In 1939, Sloane, a worker at the local slaughterhouse, gives birth to a deformed baby but dies during childbirth. The baby is left in the garbage, where he is found by a beggar named Luda Mae. She names the baby Thomas. Having been raised by the Hewitt family, Thomas has dealt with psychological issues as well as being made fun of because of his physical deformity. Nevertheless, he gets a job at the local slaughterhouse where he was born. Thirty years have passed and the slaughterhouse is being shut down. When the supervisor makes fun of Thomas, the young man goes ballistic and kills the supervisor, taking with him a souvenir: a chainsaw.

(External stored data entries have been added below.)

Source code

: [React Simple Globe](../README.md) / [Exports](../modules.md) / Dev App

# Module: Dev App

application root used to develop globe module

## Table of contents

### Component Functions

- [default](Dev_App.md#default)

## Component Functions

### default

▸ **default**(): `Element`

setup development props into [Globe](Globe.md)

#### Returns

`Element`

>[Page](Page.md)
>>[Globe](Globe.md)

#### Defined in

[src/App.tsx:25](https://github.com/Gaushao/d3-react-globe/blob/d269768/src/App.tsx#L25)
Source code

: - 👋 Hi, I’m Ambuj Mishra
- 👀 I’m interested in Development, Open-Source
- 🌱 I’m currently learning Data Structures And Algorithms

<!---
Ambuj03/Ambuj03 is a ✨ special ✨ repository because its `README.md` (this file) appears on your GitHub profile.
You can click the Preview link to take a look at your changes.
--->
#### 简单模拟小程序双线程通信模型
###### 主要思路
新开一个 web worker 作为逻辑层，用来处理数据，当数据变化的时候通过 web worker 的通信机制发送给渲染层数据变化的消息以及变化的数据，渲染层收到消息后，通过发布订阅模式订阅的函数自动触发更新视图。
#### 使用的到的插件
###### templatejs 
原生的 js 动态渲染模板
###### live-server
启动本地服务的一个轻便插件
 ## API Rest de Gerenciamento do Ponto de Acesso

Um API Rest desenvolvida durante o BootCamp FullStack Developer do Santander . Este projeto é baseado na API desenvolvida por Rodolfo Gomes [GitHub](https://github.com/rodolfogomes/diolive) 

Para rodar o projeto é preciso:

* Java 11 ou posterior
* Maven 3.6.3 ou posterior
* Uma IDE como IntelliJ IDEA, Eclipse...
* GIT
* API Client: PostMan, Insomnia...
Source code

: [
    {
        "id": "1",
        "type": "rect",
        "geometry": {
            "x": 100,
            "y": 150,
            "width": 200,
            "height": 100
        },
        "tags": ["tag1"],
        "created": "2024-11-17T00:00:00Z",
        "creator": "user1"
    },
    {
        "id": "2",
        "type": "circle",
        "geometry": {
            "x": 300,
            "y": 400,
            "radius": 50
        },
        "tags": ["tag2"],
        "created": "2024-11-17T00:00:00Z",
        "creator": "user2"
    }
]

Meanwhile, two couples are heading for a last road trip. Chrissie and her boyfriend Eric along with Eric’s brother Dean and his girlfriend Bailey, are enjoying what will be their last hurrah before Dean and Eric head off to Vietnam. When they arrive at a local bar, they run afoul of a biker gang led by Holden and his girlfriend Alex. When the group leaves, they are pursued by the bikers and ultimately end up in an accident. When Sheriff Hoyt arrives, Chrissie hides as she sees Eric, Dean, and Bailey being taken away after he shoots Alex down. While Chrissie finds her way to find her friends, she and her friends are about to experience something extremely terrifying.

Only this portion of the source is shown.